Vitamin Connection is the love child of Snipperclips and Lovers in a Dangerous Spacetime. It takes full advantage of the hardware inside the Joy-Con controllers to create an experience unique to Switch, and invites local co-op partners to work together to steer a ship through danger. While its reliance on motion and IR controls often proves counter-productive—piloting a single ship between two Joy-Cons is finicky at best—and its backtracking gameplay can turn tedious, the game's cheerful story, eclectic soundtrack, and post-game content make it an overall decent Switch exclusive.
Starring two cute anthropomorphic halves of a vitamin pill—Vita-Boy and Mina-Girl—the story in Vitamin Connection is colorful and charming. As co-pilots of the "Capsule Ship" Vita-Boy and Mina-Girl enter the internal systems of several members of the Sable family to cure an upset stomach, kick a cold, and save a dog from some toxic chocolate. Eventually, as a much more urgent emergency presents itself, the micronutrient mates even work to save planet Earth.
The basic structure of each health crisis is the same. The duo climb into their Capsule Ship (which looks like a single Joy-Con) and move in two dimensions through the inner workings of each organism, avoiding traps and obstacles, blasting harmful bacteria with the Vitamin Beam, and tending to each injured organ.
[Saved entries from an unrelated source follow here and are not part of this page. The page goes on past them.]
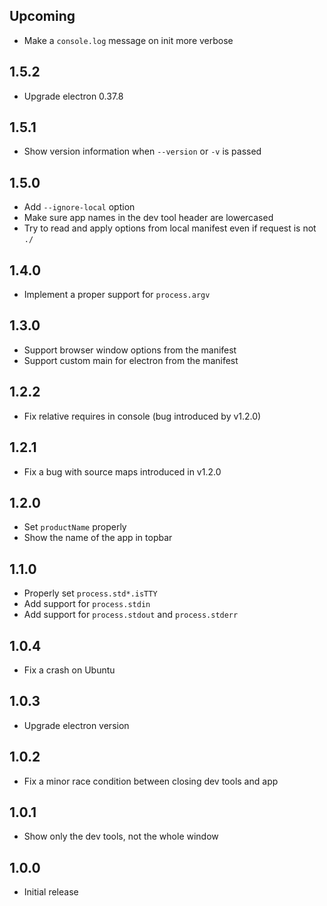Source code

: ## Upcoming

- Make a `console.log` message on init more verbose

## 1.5.2

- Upgrade electron 0.37.8

## 1.5.1

- Show version information when `--version` or `-v` is passed

## 1.5.0

- Add `--ignore-local` option
- Make sure app names in the dev tool header are lowercased
- Try to read and apply options from local manifest even if request is not `./`

## 1.4.0

- Implement a proper support for `process.argv`

## 1.3.0

- Support browser window options from the manifest
- Support custom main for electron from the manifest

## 1.2.2

- Fix relative requires in console (bug introduced by v1.2.0)

## 1.2.1

- Fix a bug with source maps introduced in v1.2.0

## 1.2.0

- Set `productName` properly
- Show the name of the app in topbar

## 1.1.0

- Properly set `process.std*.isTTY`
- Add support for `process.stdin`
- Add support for `process.stdout` and `process.stderr`

## 1.0.4

- Fix a crash on Ubuntu

## 1.0.3

- Upgrade electron version

## 1.0.2

- Fix a minor race condition between closing dev tools and app

## 1.0.1

- Show only the dev tools, not the whole window

## 1.0.0

- Initial release

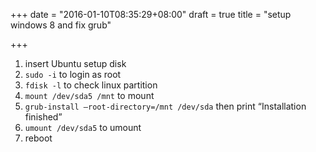 +++
date = "2016-01-10T08:35:29+08:00"
draft = true
title = "setup windows 8 and fix grub"

+++



1. insert Ubuntu setup disk
2. `sudo -i` to login as root
3. `fdisk -l` to check linux partition
4. `mount /dev/sda5 /mnt` to mount
5. `grub-install –root-directory=/mnt /dev/sda` then print “Installation finished”
6. `umount /dev/sda5` to umount
7. reboot

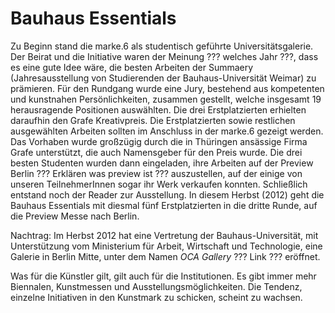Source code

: # Bauhaus Essentials

Zu Beginn stand die marke.6 als studentisch geführte Universitätsgalerie. Der Beirat und die Initiative waren der Meinung ??? welches Jahr ???, dass es eine gute Idee wäre, die besten Arbeiten der Summaery 
(Jahresausstellung von Studierenden der Bauhaus-Universität Weimar) zu prämieren. 
Für den Rundgang wurde eine Jury, bestehend aus kompetenten und kunstnahen Persönlichkeiten, zusammen gestellt, welche insgesamt 19 herausragende Positionen auswählten. 
Die drei Erstplatzierten erhielten daraufhin den Grafe Kreativpreis. Die Erstplatzierten sowie restlichen ausgewählten Arbeiten sollten im Anschluss in der marke.6 gezeigt werden. 
Das Vorhaben wurde großzügig durch die in Thüringen ansässige Firma Grafe unterstützt, die auch Namensgeber für den Preis wurde. Die drei besten Studenten wurden dann eingeladen, ihre Arbeiten auf der Preview Berlin ??? Erklären was preview ist ???
auszustellen, auf der einige von unseren TeilnehmerInnen sogar ihr Werk verkaufen konnten. Schließlich entstand noch der Reader zur Ausstellung. In diesem Herbst (2012) geht die Bauhaus Essentials mit diesmal fünf Erstplatzierten in die dritte Runde, auf die Preview Messe nach Berlin.

Nachtrag: 
Im Herbst 2012 hat eine Vertretung der Bauhaus-Universität, mit Unterstützung vom Ministerium für Arbeit, Wirtschaft und Technologie, eine Galerie in Berlin Mitte, 
unter dem Namen *OCA Gallery* ??? Link ??? eröffnet.

Was für die Künstler gilt, gilt auch für die Institutionen. Es gibt immer mehr Biennalen, Kunstmessen und Ausstellungsmöglichkeiten.
Die Tendenz, einzelne Initiativen in den Kunstmark zu schicken, scheint zu wachsen.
It's like Fantastic Voyage by way of Nickelodeon.
Your level of enjoyment with this gameplay loop will hinge on whether you play solo or with a friend in couch co-op. Although Vitamin Connection is clearly designed around local co-op—everything from its title to its mascots to its love tester intermissions indicate a co-operative journey—the motion and IR controls that underpin the multiplayer experience ultimately make it inferior. The system in which one player holds the Joy-Con vertically to move and shoot and the other holds the Joy-Con horizontally to rotate and aim is clever on paper but typically fussy and aggravating in reality. The grappling hook is especially frustrating; the player using the left Joy-Con extends the hook with the D-pad and then tilts the controller to aim it, while the player with the right Joy-Con uses the analog stick to close the hook.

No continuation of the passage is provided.